• **What the task requires**:
From the line containing "Last Updated: 2024-12-11T07:48:49Z" to the end of the entries, return every line exactly, both ends included, and add nothing.

(Task material Opens)

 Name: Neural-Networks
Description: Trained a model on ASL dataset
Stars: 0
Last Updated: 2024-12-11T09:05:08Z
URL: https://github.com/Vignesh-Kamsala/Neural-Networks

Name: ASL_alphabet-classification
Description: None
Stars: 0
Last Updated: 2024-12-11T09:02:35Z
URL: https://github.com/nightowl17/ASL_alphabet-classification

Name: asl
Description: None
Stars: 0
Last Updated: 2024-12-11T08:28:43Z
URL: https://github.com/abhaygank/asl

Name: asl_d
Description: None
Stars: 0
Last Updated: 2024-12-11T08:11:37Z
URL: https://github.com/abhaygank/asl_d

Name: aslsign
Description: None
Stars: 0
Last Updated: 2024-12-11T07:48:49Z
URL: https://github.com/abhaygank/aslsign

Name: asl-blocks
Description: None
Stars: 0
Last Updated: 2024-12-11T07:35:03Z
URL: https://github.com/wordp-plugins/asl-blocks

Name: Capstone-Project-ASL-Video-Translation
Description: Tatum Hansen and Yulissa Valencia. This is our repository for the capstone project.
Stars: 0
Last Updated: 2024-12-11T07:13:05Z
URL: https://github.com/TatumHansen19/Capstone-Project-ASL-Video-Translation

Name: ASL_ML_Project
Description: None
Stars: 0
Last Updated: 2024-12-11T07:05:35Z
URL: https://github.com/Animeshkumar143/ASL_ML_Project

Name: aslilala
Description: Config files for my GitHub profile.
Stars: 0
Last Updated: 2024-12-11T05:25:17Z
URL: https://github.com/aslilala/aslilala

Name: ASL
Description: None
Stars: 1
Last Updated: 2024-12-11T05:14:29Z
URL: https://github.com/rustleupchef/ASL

(Task material Closes)

• **Exercise output**:
Last Updated: 2024-12-11T07:48:49Z
URL: https://github.com/abhaygank/aslsign

Name: asl-blocks
Description: None
Stars: 0
Last Updated: 2024-12-11T07:35:03Z
URL: https://github.com/wordp-plugins/asl-blocks

Name: Capstone-Project-ASL-Video-Translation
Description: Tatum Hansen and Yulissa Valencia. This is our repository for the capstone project.
Stars: 0
Last Updated: 2024-12-11T07:13:05Z
URL: https://github.com/TatumHansen19/Capstone-Project-ASL-Video-Translation

Name: ASL_ML_Project
Description: None
Stars: 0
Last Updated: 2024-12-11T07:05:35Z
URL: https://github.com/Animeshkumar143/ASL_ML_Project

Name: aslilala
Description: Config files for my GitHub profile.
Stars: 0
Last Updated: 2024-12-11T05:25:17Z
URL: https://github.com/aslilala/aslilala

Name: ASL
Description: None
Stars: 1
Last Updated: 2024-12-11T05:14:29Z
URL: https://github.com/rustleupchef/ASL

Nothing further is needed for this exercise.